Pick out all lines in the listing holding the string "translationY" and copy them.

= Provided entries =
● ● ● ● ● ● ●

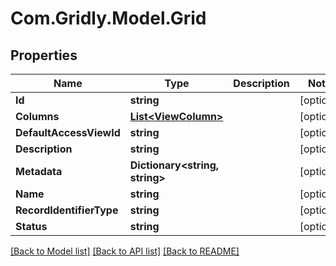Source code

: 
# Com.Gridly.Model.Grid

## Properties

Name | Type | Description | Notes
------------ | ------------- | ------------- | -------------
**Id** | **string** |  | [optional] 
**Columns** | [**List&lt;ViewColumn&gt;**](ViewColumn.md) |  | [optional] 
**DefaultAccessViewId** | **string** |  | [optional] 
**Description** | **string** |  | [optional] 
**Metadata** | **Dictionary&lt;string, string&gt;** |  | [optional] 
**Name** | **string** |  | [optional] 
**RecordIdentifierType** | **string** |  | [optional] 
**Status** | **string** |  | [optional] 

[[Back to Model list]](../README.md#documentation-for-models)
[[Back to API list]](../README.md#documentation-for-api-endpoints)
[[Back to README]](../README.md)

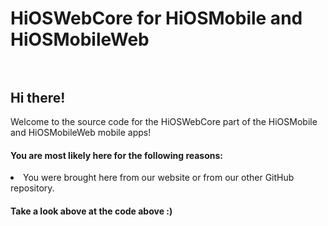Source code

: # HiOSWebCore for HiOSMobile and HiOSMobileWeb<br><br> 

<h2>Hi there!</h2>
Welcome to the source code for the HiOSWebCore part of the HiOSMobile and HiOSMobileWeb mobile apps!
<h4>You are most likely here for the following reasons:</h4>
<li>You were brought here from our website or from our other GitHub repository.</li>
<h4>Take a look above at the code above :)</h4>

● ● ● ● ● ● ●

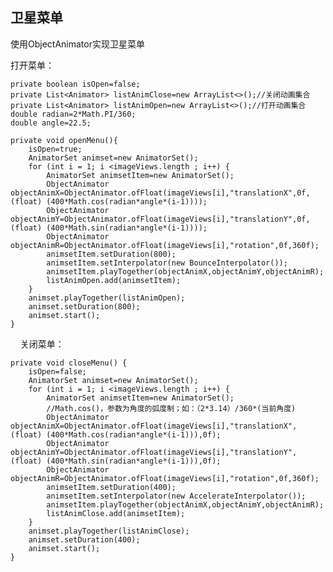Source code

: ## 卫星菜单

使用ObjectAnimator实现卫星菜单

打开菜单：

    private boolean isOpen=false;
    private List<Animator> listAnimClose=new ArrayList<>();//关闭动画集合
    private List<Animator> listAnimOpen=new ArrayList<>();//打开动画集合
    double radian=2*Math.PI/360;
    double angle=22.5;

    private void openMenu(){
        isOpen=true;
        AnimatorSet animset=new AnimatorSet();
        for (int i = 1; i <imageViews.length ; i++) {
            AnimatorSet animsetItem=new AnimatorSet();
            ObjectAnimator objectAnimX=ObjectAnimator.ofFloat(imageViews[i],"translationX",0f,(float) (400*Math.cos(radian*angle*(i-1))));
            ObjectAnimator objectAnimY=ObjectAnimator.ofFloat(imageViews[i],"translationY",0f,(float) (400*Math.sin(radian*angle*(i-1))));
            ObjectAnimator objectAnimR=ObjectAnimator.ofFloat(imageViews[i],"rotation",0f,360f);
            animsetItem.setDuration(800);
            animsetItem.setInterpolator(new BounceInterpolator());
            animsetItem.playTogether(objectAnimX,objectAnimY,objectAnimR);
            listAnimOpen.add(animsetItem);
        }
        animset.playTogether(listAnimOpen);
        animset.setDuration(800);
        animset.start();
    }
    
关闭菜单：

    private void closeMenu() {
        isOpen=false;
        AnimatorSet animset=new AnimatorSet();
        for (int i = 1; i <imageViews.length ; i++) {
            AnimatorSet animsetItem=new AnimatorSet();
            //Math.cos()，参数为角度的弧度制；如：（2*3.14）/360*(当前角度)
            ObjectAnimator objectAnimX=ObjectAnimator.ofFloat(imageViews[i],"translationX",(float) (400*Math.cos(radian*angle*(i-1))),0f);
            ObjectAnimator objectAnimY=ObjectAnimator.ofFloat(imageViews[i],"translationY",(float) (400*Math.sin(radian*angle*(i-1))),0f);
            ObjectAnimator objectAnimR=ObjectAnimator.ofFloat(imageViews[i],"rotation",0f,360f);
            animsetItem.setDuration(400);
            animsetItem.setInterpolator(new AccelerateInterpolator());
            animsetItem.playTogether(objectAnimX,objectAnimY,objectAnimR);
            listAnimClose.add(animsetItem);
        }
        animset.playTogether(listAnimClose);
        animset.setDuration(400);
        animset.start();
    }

● ● ● ● ● ● ●

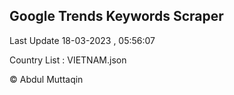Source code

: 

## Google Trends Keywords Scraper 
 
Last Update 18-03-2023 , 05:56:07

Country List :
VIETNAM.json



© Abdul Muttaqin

● ● ● ● ● ● ●

= Exercise response =
            ObjectAnimator objectAnimY=ObjectAnimator.ofFloat(imageViews[i],"translationY",0f,(float) (400*Math.sin(radian*angle*(i-1))));
            ObjectAnimator objectAnimY=ObjectAnimator.ofFloat(imageViews[i],"translationY",(float) (400*Math.sin(radian*angle*(i-1))),0f);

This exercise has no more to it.